** Opening Records supplied block **

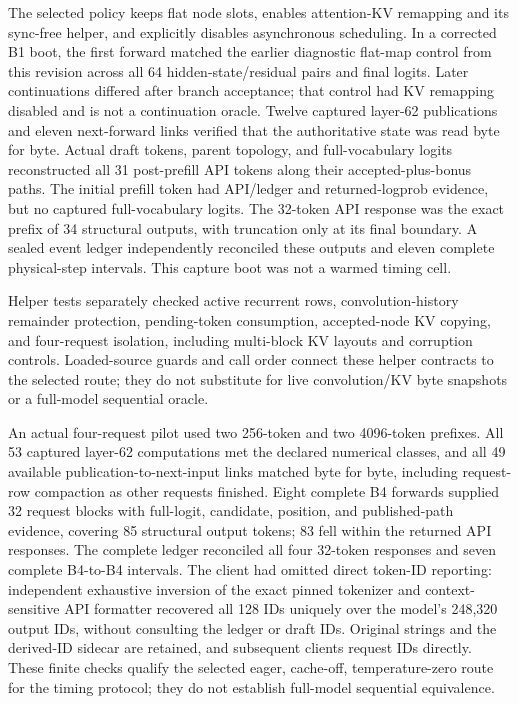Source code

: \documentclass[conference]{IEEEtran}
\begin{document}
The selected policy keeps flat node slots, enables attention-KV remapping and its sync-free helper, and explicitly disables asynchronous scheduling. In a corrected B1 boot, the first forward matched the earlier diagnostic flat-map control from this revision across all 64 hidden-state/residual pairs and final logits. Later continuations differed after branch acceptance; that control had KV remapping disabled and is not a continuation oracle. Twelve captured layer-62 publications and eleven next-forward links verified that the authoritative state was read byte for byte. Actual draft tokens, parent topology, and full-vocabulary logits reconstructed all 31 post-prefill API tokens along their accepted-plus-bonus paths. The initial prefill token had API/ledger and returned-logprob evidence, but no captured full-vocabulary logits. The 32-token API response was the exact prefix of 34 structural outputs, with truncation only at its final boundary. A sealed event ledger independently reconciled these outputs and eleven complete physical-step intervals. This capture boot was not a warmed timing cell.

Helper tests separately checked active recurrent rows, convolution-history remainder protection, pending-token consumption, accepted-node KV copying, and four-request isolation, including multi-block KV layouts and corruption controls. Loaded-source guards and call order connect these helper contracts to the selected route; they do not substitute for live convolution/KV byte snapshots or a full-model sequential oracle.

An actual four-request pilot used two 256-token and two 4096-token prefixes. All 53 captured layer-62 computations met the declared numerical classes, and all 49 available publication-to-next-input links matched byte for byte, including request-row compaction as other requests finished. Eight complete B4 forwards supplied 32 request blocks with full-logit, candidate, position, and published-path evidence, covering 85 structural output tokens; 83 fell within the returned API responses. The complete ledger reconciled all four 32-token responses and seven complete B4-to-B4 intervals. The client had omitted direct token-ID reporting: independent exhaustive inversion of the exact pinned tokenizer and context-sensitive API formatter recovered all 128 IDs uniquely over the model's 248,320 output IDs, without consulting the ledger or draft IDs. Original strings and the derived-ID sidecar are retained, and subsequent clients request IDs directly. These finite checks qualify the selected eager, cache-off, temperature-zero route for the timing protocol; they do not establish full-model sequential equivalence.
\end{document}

** Closing Records supplied block **
** Opening Records supplied block **

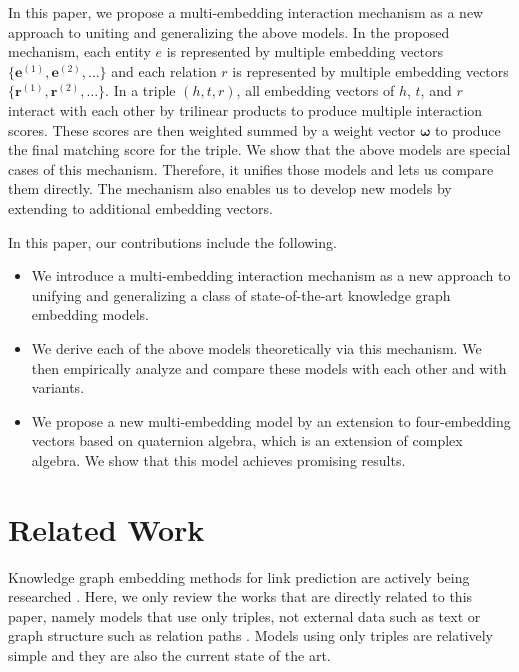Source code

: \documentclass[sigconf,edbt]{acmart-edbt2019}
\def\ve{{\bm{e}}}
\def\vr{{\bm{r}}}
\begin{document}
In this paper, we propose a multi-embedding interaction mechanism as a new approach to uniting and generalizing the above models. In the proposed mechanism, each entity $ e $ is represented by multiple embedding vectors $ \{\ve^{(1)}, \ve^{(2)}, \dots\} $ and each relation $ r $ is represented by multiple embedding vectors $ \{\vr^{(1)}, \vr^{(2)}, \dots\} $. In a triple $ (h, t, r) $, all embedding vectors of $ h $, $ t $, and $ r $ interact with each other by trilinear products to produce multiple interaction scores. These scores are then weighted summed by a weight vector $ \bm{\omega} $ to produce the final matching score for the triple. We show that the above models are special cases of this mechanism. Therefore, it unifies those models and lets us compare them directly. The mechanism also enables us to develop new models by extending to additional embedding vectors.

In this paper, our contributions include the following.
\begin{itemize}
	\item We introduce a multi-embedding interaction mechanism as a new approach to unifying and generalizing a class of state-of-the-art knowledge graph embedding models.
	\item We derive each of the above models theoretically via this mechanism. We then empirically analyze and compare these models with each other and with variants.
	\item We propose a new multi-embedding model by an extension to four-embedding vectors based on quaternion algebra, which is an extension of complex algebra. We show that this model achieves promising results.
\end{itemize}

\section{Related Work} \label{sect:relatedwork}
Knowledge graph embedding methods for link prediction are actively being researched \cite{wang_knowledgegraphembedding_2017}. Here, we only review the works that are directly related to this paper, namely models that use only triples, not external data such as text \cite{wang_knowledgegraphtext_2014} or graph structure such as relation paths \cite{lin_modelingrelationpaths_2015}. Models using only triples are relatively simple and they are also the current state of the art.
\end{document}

** Closing Records supplied block **
** Opening Records supplied block **

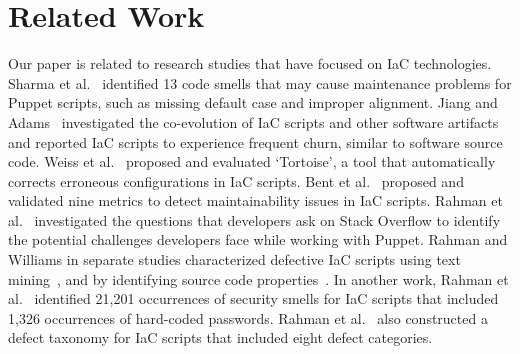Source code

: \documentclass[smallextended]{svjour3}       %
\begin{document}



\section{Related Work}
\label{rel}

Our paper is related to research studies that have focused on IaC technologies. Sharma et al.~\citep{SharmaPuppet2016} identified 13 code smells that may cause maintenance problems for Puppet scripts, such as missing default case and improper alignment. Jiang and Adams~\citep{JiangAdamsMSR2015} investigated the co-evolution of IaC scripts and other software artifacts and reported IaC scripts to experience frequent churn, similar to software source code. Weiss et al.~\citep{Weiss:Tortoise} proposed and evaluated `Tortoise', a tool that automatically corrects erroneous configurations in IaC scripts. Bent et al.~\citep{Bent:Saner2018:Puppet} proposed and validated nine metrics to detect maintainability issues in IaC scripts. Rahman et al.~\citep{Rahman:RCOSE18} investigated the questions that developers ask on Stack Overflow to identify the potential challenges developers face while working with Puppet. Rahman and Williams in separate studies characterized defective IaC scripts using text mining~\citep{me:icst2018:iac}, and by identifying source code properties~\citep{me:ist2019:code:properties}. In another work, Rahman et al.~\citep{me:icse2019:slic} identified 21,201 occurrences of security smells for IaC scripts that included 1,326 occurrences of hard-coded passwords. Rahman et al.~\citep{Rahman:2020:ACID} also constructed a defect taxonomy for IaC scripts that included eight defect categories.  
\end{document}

** Closing Records supplied block **

§ **Prompt**
Each line of the data that contains "above" belongs in the answer.

§ **Your response**
In this paper, we propose a multi-embedding interaction mechanism as a new approach to uniting and generalizing the above models. In the proposed mechanism, each entity $ e $ is represented by multiple embedding vectors $ \{\ve^{(1)}, \ve^{(2)}, \dots\} $ and each relation $ r $ is represented by multiple embedding vectors $ \{\vr^{(1)}, \vr^{(2)}, \dots\} $. In a triple $ (h, t, r) $, all embedding vectors of $ h $, $ t $, and $ r $ interact with each other by trilinear products to produce multiple interaction scores. These scores are then weighted summed by a weight vector $ \bm{\omega} $ to produce the final matching score for the triple. We show that the above models are special cases of this mechanism. Therefore, it unifies those models and lets us compare them directly. The mechanism also enables us to develop new models by extending to additional embedding vectors.
	\item We derive each of the above models theoretically via this mechanism. We then empirically analyze and compare these models with each other and with variants.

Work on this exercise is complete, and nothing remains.